» MATERIALS PROVIDED:

• • •

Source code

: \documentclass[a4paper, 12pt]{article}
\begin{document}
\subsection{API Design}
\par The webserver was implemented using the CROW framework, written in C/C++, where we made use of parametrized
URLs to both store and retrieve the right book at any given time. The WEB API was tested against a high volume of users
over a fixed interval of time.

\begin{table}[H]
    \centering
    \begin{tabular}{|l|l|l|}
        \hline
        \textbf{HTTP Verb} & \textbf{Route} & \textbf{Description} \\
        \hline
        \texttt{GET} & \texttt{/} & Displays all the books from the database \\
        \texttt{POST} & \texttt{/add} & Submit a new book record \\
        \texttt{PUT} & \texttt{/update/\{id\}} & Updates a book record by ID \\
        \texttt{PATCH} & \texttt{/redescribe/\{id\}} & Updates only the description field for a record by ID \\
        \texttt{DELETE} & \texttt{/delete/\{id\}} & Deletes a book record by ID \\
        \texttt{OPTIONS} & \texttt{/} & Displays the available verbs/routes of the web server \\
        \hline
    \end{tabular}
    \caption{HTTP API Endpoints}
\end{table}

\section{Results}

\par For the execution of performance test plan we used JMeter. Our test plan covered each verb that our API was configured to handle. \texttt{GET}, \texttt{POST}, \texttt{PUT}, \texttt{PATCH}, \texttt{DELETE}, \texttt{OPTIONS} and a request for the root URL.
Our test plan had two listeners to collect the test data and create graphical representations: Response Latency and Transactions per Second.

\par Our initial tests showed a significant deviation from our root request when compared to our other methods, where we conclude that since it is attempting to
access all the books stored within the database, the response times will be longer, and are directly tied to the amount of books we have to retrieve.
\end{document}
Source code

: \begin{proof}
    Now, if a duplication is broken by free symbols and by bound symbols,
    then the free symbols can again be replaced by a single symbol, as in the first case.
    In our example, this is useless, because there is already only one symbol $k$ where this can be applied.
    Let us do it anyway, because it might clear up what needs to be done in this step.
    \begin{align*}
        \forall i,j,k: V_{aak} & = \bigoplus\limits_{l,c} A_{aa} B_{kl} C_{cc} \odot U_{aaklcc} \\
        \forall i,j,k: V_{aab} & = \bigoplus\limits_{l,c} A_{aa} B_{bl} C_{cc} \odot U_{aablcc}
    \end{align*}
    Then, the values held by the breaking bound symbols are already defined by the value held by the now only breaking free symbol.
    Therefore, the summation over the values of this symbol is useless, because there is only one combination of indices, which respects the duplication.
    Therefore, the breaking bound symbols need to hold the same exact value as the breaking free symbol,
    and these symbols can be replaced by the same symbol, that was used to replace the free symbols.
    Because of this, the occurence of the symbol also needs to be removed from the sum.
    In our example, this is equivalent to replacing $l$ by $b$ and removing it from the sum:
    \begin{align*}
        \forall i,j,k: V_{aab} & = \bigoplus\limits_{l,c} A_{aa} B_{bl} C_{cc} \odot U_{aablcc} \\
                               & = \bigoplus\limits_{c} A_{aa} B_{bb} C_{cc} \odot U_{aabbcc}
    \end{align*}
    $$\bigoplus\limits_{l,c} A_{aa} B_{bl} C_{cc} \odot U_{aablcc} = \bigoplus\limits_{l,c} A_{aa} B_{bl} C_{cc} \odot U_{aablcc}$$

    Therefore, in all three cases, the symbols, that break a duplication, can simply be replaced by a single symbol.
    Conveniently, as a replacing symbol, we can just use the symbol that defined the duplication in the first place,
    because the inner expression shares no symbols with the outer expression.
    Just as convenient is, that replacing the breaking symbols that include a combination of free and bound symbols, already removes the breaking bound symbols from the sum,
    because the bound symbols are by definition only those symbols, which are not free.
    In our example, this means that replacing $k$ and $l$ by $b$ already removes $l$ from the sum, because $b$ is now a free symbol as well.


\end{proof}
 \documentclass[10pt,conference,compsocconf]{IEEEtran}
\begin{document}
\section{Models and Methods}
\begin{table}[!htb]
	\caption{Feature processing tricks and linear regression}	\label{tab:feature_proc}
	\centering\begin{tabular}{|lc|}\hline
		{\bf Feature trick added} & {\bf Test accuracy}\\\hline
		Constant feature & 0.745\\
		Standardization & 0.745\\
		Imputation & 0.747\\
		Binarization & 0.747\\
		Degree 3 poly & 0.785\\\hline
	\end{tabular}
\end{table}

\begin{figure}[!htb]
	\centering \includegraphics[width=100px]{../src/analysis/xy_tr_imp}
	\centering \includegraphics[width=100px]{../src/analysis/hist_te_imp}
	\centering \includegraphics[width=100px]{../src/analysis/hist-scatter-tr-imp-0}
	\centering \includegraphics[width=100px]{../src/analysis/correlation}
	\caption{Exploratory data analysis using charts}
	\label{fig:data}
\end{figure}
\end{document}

• • •

Each line from the one with "Standardization & 0.745\\" through the end of the records above should be written out exactly. No other line should appear.

		Standardization & 0.745\\
		Imputation & 0.747\\
		Binarization & 0.747\\
		Degree 3 poly & 0.785\\\hline
	\end{tabular}
\end{table}

\begin{figure}[!htb]
	\centering \includegraphics[width=100px]{../src/analysis/xy_tr_imp}
	\centering \includegraphics[width=100px]{../src/analysis/hist_te_imp}
	\centering \includegraphics[width=100px]{../src/analysis/hist-scatter-tr-imp-0}
	\centering \includegraphics[width=100px]{../src/analysis/correlation}
	\caption{Exploratory data analysis using charts}
	\label{fig:data}
\end{figure}
\end{document}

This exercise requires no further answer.